Take a look at this example:
Table a table b
ββββββββ¬ββββββ βββββββββ¬βββββββ
βfield1βfield2β βfield3βfield4β
ββββββββΌββββββ β€ββββββββΌβββββββ€
βA β1 β β1 βOne β
βB β2 β β3 βThree β
βC β3 β ββββββββ΄ββββββββ
ββββββββ΄βββββββ
Internal join of tables (between field 2 and field 3):
ββββββββ¬ββββββββββββββββββββββ
βfield1βfield2βfield3βfield4β
ββββββββΌββββββββββββββββββββββ€
βA β1 β1 βOne β
βC β3 β3 βThree β
ββββββββ΄ββββββββββββββββββββββ
But the outer join of the tables should give you every record, and if there is no match, put zeros instead.
ββββββββ¬ββββββββββββββββββββββ
βfield1βfield2βfield3βfield4β
ββββββββΌββββββββββββββββββββββ€
βA β1 β1 βOne β
βB β2 βNULL βNULL ββ¬
οΈ No match
βC β3 β3 βThree β
ββββββββ΄ββββββββββββββββββββββ
Now, what happens if there are no matches in table 2? For example, if you added an impossible condition to an ON clause? Then all records as a result will look like "No match"

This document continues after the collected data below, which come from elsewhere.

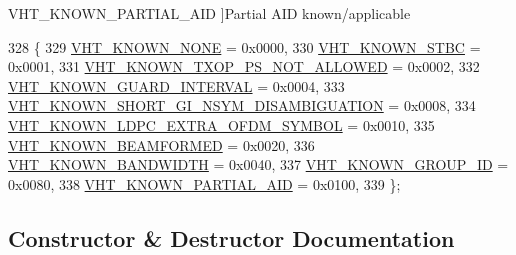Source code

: \begin{Desc}
\begin{description}
{V\+H\+T\+\_\+\+K\+N\+O\+W\+N\+\_\+\+P\+A\+R\+T\+I\+A\+L\+\_\+\+A\+ID\hypertarget{classns3_1_1RadiotapHeader_a3479bfa57eb27bd6e5eeb2556ab8f5a8a9a64f65d00252ad386ce30035f22cfc7}{}\label{classns3_1_1RadiotapHeader_a3479bfa57eb27bd6e5eeb2556ab8f5a8a9a64f65d00252ad386ce30035f22cfc7}
}]Partial A\+ID known/applicable \end{description}
\end{Desc}

\begin{DoxyCode}
328   \{
329     \hyperlink{classns3_1_1RadiotapHeader_a3479bfa57eb27bd6e5eeb2556ab8f5a8a3fab8c5b84a45f60637048bcf0558753}{VHT\_KNOWN\_NONE}                         = 0x0000, 
330     \hyperlink{classns3_1_1RadiotapHeader_a3479bfa57eb27bd6e5eeb2556ab8f5a8a7d8adf3b395ad622e2ef6824ce609db7}{VHT\_KNOWN\_STBC}                         = 0x0001, 
331     \hyperlink{classns3_1_1RadiotapHeader_a3479bfa57eb27bd6e5eeb2556ab8f5a8afa3825ea52b1b830bc3685a60954b014}{VHT\_KNOWN\_TXOP\_PS\_NOT\_ALLOWED}          = 0x0002, 
332     \hyperlink{classns3_1_1RadiotapHeader_a3479bfa57eb27bd6e5eeb2556ab8f5a8a7fc9564ea0ad14f0f62001929f06d3e8}{VHT\_KNOWN\_GUARD\_INTERVAL}               = 0x0004, 
333     \hyperlink{classns3_1_1RadiotapHeader_a3479bfa57eb27bd6e5eeb2556ab8f5a8af20289c57eabeab3196761c256fff274}{VHT\_KNOWN\_SHORT\_GI\_NSYM\_DISAMBIGUATION} = 0x0008, 
334     \hyperlink{classns3_1_1RadiotapHeader_a3479bfa57eb27bd6e5eeb2556ab8f5a8a9555889f53c806a88c7559d47a637e48}{VHT\_KNOWN\_LDPC\_EXTRA\_OFDM\_SYMBOL}       = 0x0010, 
335     \hyperlink{classns3_1_1RadiotapHeader_a3479bfa57eb27bd6e5eeb2556ab8f5a8aee35ae1d0986b232b16c5085a351df43}{VHT\_KNOWN\_BEAMFORMED}                   = 0x0020, 
336     \hyperlink{classns3_1_1RadiotapHeader_a3479bfa57eb27bd6e5eeb2556ab8f5a8a740d1500b4e9c1df563f01392a4b7945}{VHT\_KNOWN\_BANDWIDTH}                    = 0x0040, 
337     \hyperlink{classns3_1_1RadiotapHeader_a3479bfa57eb27bd6e5eeb2556ab8f5a8a1d7df913d72c58e984d0f009cf54f731}{VHT\_KNOWN\_GROUP\_ID}                     = 0x0080, 
338     \hyperlink{classns3_1_1RadiotapHeader_a3479bfa57eb27bd6e5eeb2556ab8f5a8a9a64f65d00252ad386ce30035f22cfc7}{VHT\_KNOWN\_PARTIAL\_AID}                  = 0x0100, 
339   \};
\end{DoxyCode}


\subsection{Constructor \& Destructor Documentation}
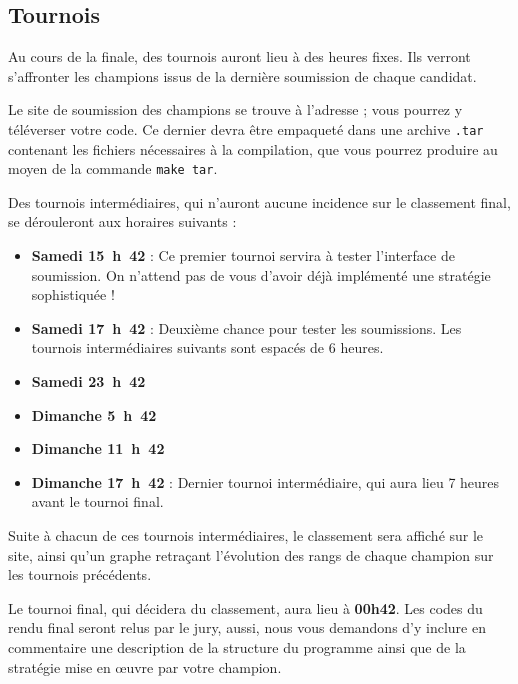 \subsection{Tournois}

Au cours de la finale, des tournois auront lieu à des heures
fixes. Ils verront s'affronter les champions issus de la dernière
soumission de chaque candidat.

Le site de soumission des champions se trouve à l'adresse
\href{http://concours/} ; vous pourrez y téléverser votre code. Ce
dernier devra être empaqueté dans une archive \texttt{.tar} contenant
les fichiers nécessaires à la compilation, que vous pourrez produire
au moyen de la commande \texttt{make tar}.

Des tournois intermédiaires, qui n'auront aucune incidence sur le
classement final, se dérouleront aux horaires suivants :
\begin{itemize} %
\item \textbf{Samedi 15~h~42} : Ce premier tournoi servira à tester
  l'interface de soumission. On n'attend pas de vous d'avoir déjà
  implémenté une stratégie sophistiquée !
\item \textbf{Samedi 17~h~42} : Deuxième chance pour tester les
  soumissions. Les tournois intermédiaires suivants sont espacés de 6
  heures.
\item \textbf{Samedi 23~h~42}
\item \textbf{Dimanche 5~h~42}
\item \textbf{Dimanche 11~h~42}
\item \textbf{Dimanche 17~h~42} : Dernier tournoi intermédiaire, qui
  aura lieu 7 heures avant le tournoi final.
\end{itemize}

Suite à chacun de ces tournois intermédiaires, le classement sera
affiché sur le site, ainsi qu'un graphe retraçant l'évolution des
rangs de chaque champion sur les tournois précédents.

Le tournoi final, qui décidera du classement, aura lieu à
\textbf{00h42}. Les codes du rendu final seront relus par le jury,
aussi, nous vous demandons d'y inclure en commentaire une description
de la structure du programme ainsi que de la stratégie mise en œuvre
par votre champion.

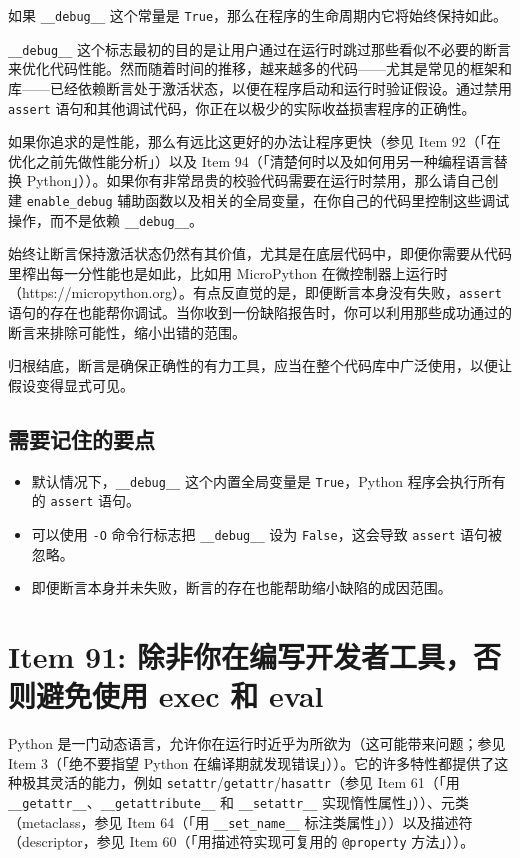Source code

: 如果 \texttt{\_\_debug\_\_} 这个常量是 \texttt{True}，那么在程序的生命周期内它将始终保持如此。

\texttt{\_\_debug\_\_} 这个标志最初的目的是让用户通过在运行时跳过那些看似不必要的断言来优化代码性能。然而随着时间的推移，越来越多的代码——尤其是常见的框架和库——已经依赖断言处于激活状态，以便在程序启动和运行时验证假设。通过禁用 \texttt{assert} 语句和其他调试代码，你正在以极少的实际收益损害程序的正确性。

如果你追求的是性能，那么有远比这更好的办法让程序更快（参见 Item 92（「在优化之前先做性能分析」）以及 Item 94（「清楚何时以及如何用另一种编程语言替换 Python」））。如果你有非常昂贵的校验代码需要在运行时禁用，那么请自己创建 \texttt{enable\_debug} 辅助函数以及相关的全局变量，在你自己的代码里控制这些调试操作，而不是依赖 \texttt{\_\_debug\_\_}。

始终让断言保持激活状态仍然有其价值，尤其是在底层代码中，即便你需要从代码里榨出每一分性能也是如此，比如用 MicroPython 在微控制器上运行时（https://micropython.org）。有点反直觉的是，即便断言本身没有失败，\texttt{assert} 语句的存在也能帮你调试。当你收到一份缺陷报告时，你可以利用那些成功通过的断言来排除可能性，缩小出错的范围。

归根结底，断言是确保正确性的有力工具，应当在整个代码库中广泛使用，以便让假设变得显式可见。

\subsection{需要记住的要点}

\begin{itemize}
\item 默认情况下，\texttt{\_\_debug\_\_} 这个内置全局变量是 \texttt{True}，Python 程序会执行所有的 \texttt{assert} 语句。
\item 可以使用 \texttt{-O} 命令行标志把 \texttt{\_\_debug\_\_} 设为 \texttt{False}，这会导致 \texttt{assert} 语句被忽略。
\item 即便断言本身并未失败，断言的存在也能帮助缩小缺陷的成因范围。
\end{itemize}

\section{Item 91: 除非你在编写开发者工具，否则避免使用 exec 和 eval}

Python 是一门动态语言，允许你在运行时近乎为所欲为（这可能带来问题；参见 Item 3（「绝不要指望 Python 在编译期就发现错误」））。它的许多特性都提供了这种极其灵活的能力，例如 \texttt{setattr}/\texttt{getattr}/\texttt{hasattr}（参见 Item 61（「用 \texttt{\_\_getattr\_\_}、\texttt{\_\_getattribute\_\_} 和 \texttt{\_\_setattr\_\_} 实现惰性属性」））、元类（metaclass，参见 Item 64（「用 \texttt{\_\_set\_name\_\_} 标注类属性」））以及描述符（descriptor，参见 Item 60（「用描述符实现可复用的 \texttt{@property} 方法」））。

ββββββββ¬ββββββββββββββββββββββ
βfield1βfield2βfield3βfield4β
ββββββββΌββββββββββββββββββββββ€
βA β1 βNULL βNULL ββ¬
οΈ No match (because of impossible condition)
βB β2 βNULL βNULL ββ¬
οΈ No match (because of impossible condition)
βC β3 βNULL βNULL ββ¬
οΈ No match (because of impossible condition)
ββββββββ΄ββββββββββββββββββββββ
So it doesnβt matter if there were any matches, because in Table 2 there was no record with this ID, or if there was no match, because you added an impossible condition. The result of the outer join is that the fields that were supposed to appear from Table 2 will be replaced with zeros. Because it is the definition of external connection.

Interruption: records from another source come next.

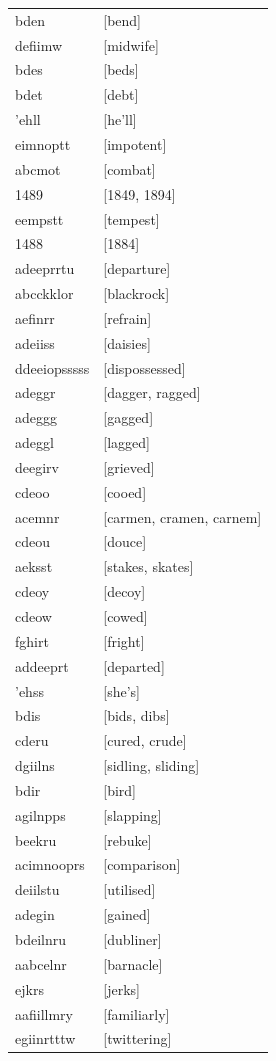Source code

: \documentclass{article}
\begin{document}
\begin{tabular}{ll}
bden & [bend] \\
defiimw & [midwife] \\
bdes & [beds] \\
bdet & [debt] \\
'ehll & [he'll] \\
eimnoptt & [impotent] \\
abcmot & [combat] \\
1489 & [1849, 1894] \\
eempstt & [tempest] \\
1488 & [1884] \\
adeeprrtu & [departure] \\
abcckklor & [blackrock] \\
aefinrr & [refrain] \\
adeiiss & [daisies] \\
ddeeiopsssss & [dispossessed] \\
adeggr & [dagger, ragged] \\
adeggg & [gagged] \\
adeggl & [lagged] \\
deegirv & [grieved] \\
cdeoo & [cooed] \\
acemnr & [carmen, cramen, carnem] \\
cdeou & [douce] \\
aeksst & [stakes, skates] \\
cdeoy & [decoy] \\
cdeow & [cowed] \\
fghirt & [fright] \\
addeeprt & [departed] \\
'ehss & [she's] \\
bdis & [bids, dibs] \\
cderu & [cured, crude] \\
dgiilns & [sidling, sliding] \\
bdir & [bird] \\
agilnpps & [slapping] \\
beekru & [rebuke] \\
acimnooprs & [comparison] \\
deiilstu & [utilised] \\
adegin & [gained] \\
bdeilnru & [dubliner] \\
aabcelnr & [barnacle] \\
ejkrs & [jerks] \\
aafiillmry & [familiarly] \\
egiinrtttw & [twittering] \\

\end{tabular}
\end{document}
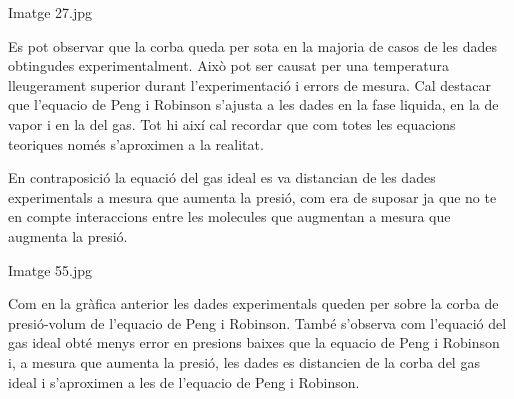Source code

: \documentclass[a4paper]{article}
\begin{document}
Imatge 27.jpg

Es pot observar que la corba queda per sota en la majoria de casos de les dades obtingudes experimentalment. Això pot ser causat per una temperatura lleugerament superior durant l'experimentació i errors de mesura. Cal destacar que l'equacio de Peng i Robinson s'ajusta a les dades en la fase liquida, en la de vapor i en la del gas. Tot hi així cal recordar que com totes les equacions teoriques només s'aproximen a la realitat.

En contraposició la equació del gas ideal es va distancian de les dades experimentals a mesura que aumenta la presió, com era de suposar ja que no te en compte interaccions entre les molecules que augmentan a mesura que augmenta la presió.



Imatge 55.jpg


Com en la gràfica anterior les dades experimentals queden per sobre la corba de presió-volum de l'equacio de Peng i Robinson. També s'observa com l'equació del gas ideal obté menys error en presions baixes que la equacio de Peng i Robinson i, a mesura que aumenta la presió, les dades es distancien de la corba del gas ideal i s'aproximen a les de l'equacio de Peng i Robinson.
\end{document}
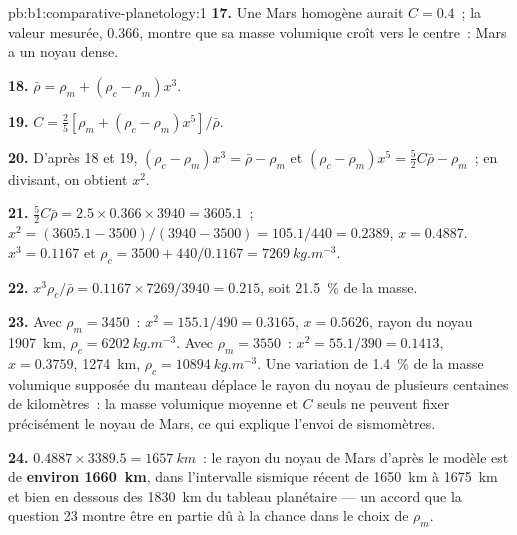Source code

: \begin{solution}{pb:b1:comparative-planetology:1}
\textbf{17.} Une Mars homogène aurait $C = 0.4$~; la valeur mesurée, 0.366,
montre que sa masse volumique croît vers le centre~: Mars a un noyau dense.

\textbf{18.} $\bar\rho = \rho_m + (\rho_c - \rho_m)x^3$.

\textbf{19.} $C = \tfrac25[\rho_m + (\rho_c - \rho_m)x^5]/\bar\rho$.

\textbf{20.} D'après 18 et 19, $(\rho_c - \rho_m)x^3 = \bar\rho - \rho_m$ et
$(\rho_c - \rho_m)x^5 = \tfrac52C\bar\rho - \rho_m$~; en divisant, on obtient $x^2$.

\textbf{21.} $\tfrac52C\bar\rho = 2.5\times0.366\times3940 = 3605.1$~;
$x^2 = (3605.1 - 3500)/(3940 - 3500) = 105.1/440 = 0.2389$, $x = 0.4887$.
$x^3 = 0.1167$ et $\rho_c = 3500 + 440/0.1167 = \qty{7269}{kg.m^{-3}}$.

\textbf{22.} $x^3\rho_c/\bar\rho = 0.1167\times7269/3940 = 0.215$, soit
\qty{21.5}{\percent} de la masse.

\textbf{23.} Avec $\rho_m = 3450$~: $x^2 = 155.1/490 = 0.3165$, $x = 0.5626$,
rayon du noyau \qty{1907}{km}, $\rho_c = \qty{6202}{kg.m^{-3}}$. Avec $\rho_m =
3550$~: $x^2 = 55.1/390 = 0.1413$, $x = 0.3759$, \qty{1274}{km},
$\rho_c = \qty{10894}{kg.m^{-3}}$. Une variation de \qty{1.4}{\percent} de la
masse volumique supposée du manteau déplace le rayon du noyau de plusieurs
centaines de kilomètres~: la masse volumique moyenne et $C$ seuls ne peuvent
fixer précisément le noyau de Mars, ce qui explique l'envoi de sismomètres.

\textbf{24.} $0.4887\times3389.5 = \qty{1657}{km}$~: le rayon du noyau de Mars
d'après le modèle est de \textbf{environ \qty[text-series-to-math=true]{1660}{km}}, dans l'intervalle
sismique récent de \qty{1650}{km} à \qty{1675}{km} et bien en dessous des
\qty{1830}{km} du tableau planétaire --- un accord que la question 23 montre
être en partie dû à la chance dans le choix de $\rho_m$.
\end{solution}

Now in the tables of the real world:
You actually have no entries in the Order whose OrderID is NULL (unless you designed it very badly). Therefore, if you put this condition in the ON clause, it will not find records matching your criteria.
In this case, since this is an external (left) connection, you get all the records of the original Clients, and since there were no matches, each of them has fields from Orders all null.

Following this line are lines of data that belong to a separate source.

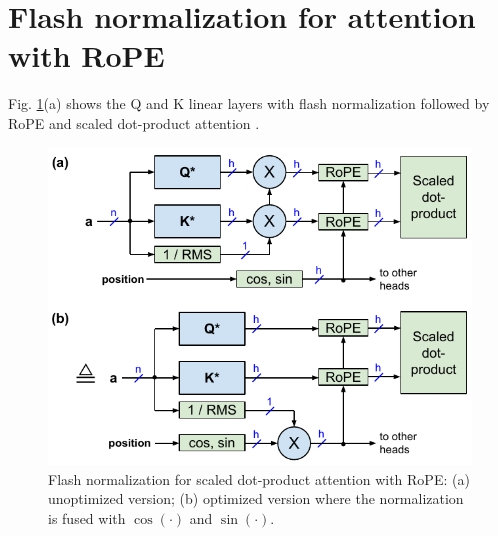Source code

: \documentclass{article}
\numberwithin{equation}{section} %
\def\cosi{\cos{(\cdot)}}              %
\def\sini{\sin{(\cdot)}}              %
\begin{document}
\section{Flash normalization for attention with RoPE}
Fig. \ref{fig5}(a) shows the Q and K linear layers with flash normalization followed by RoPE \citep{RoPE} and scaled dot-product attention \citep{vanilla}.
\begin{figure}[h!] \centering
  \includegraphics[scale=0.9]{../doc/fig/flashNorm_fig5.pdf}
  \caption{Flash normalization for scaled dot-product attention with RoPE: (a) unoptimized version; (b) optimized version where the normalization is fused with $\cosi$ and $\sini$.}
\label{fig5} \end{figure}
\end{document}
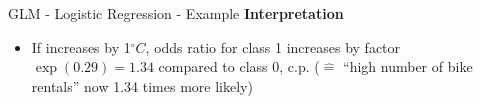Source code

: \documentclass[10pt,compress,t,notes=noshow, xcolor=table]{beamer}
\begin{document}
\begin{frame}{GLM - Logistic Regression - Example}
\textbf{Interpretation}
\begin{itemize}
    \item If  increases by 1$^\circ C$, odds ratio for class 1 increases by factor $\exp (0.29) = 1.34$ compared to class 0, c.p. ($\hat =$ ``high number of bike rentals'' now 1.34 times more likely)
\end{itemize}
\end{frame}










\end{document}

In the case where you put a condition in WHERE , you really made good use of this left join behavior. You matched each customer with his order. If there was a match - fine, you received the actual order ID. But in cases there was no match - the ones you are looking for - it adds a zero order identifier.
Then the where clause tells you that it only gives you records of where this happened. That is, entries that do not have an appropriate order in the Order.